To test SaCas9's in-vivo gene editing capabilities, the researchers used AAV/SaCas9 to target PCSK9, or proprotein convertase subtilisin/kexin type 9, “a therapeutically relevant gene involved in cholesterol homeostasis. Inhibitors of the human convertase PCSK9 have emerged as a promising new class of cardioprotective drugs after human genetic studies revealed that loss of PCSK9 is associated with a reduced risk of cardiovascular disease and lower levels of low-density lipoprotein (LDL) cholesterol,” as noted in the paper.
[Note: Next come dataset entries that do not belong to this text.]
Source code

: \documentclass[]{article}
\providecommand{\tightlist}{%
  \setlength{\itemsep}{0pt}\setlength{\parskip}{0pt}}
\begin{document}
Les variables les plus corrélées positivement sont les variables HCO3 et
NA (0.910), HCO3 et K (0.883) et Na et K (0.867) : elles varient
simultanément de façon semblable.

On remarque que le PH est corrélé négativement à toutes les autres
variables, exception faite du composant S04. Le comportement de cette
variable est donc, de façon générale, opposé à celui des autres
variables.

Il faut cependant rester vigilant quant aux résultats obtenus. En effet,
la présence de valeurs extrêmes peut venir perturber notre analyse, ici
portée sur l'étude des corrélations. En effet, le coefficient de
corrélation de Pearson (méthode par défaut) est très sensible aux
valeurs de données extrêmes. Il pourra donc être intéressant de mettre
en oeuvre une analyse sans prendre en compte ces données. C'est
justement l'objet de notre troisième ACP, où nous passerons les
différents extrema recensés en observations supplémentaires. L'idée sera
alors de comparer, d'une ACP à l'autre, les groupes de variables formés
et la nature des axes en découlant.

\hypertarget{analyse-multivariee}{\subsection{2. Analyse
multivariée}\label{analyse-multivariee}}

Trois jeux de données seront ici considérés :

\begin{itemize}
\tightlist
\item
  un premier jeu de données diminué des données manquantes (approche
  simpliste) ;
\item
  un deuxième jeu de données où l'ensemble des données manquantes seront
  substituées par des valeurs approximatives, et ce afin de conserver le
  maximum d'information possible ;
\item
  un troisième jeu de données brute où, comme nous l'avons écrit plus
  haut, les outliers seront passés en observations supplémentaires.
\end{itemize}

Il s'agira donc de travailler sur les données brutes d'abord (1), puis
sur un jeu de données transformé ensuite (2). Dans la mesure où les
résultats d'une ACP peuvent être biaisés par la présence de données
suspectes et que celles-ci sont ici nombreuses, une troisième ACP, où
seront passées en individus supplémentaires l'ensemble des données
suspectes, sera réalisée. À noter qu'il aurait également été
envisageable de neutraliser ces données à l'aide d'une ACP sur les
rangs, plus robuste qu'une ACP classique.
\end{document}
The researchers administered AAV/SaCas9 to a mouse model, and found that “The AAV-SaCas9 system is able to mediate efficient and rapid editing of PCSK9 in the mouse liver, resulting in reductions of serum PCSK9 and total cholesterol levels.” A week after administration, PCSK9 levels were almost completing depleted, with total cholesterol decreased 40 percent. Additionally, no obvious signs of inflammation or immune response were seen in the mice.
 
“While we have chosen a therapeutically relevant target, PCSK9, in this proof-of-principle study, the greater goal here is the development of a versatile and efficient system that expands our ability to edit genomes in vivo,” said Fei Ann Ran, who is co-first author of the study, along with Le Cong and Winston Yan.
 
Moving forward, Zhang says they hope to compare and contrast SpCas9 and SaCas9 to identify ways of further optimizing the system.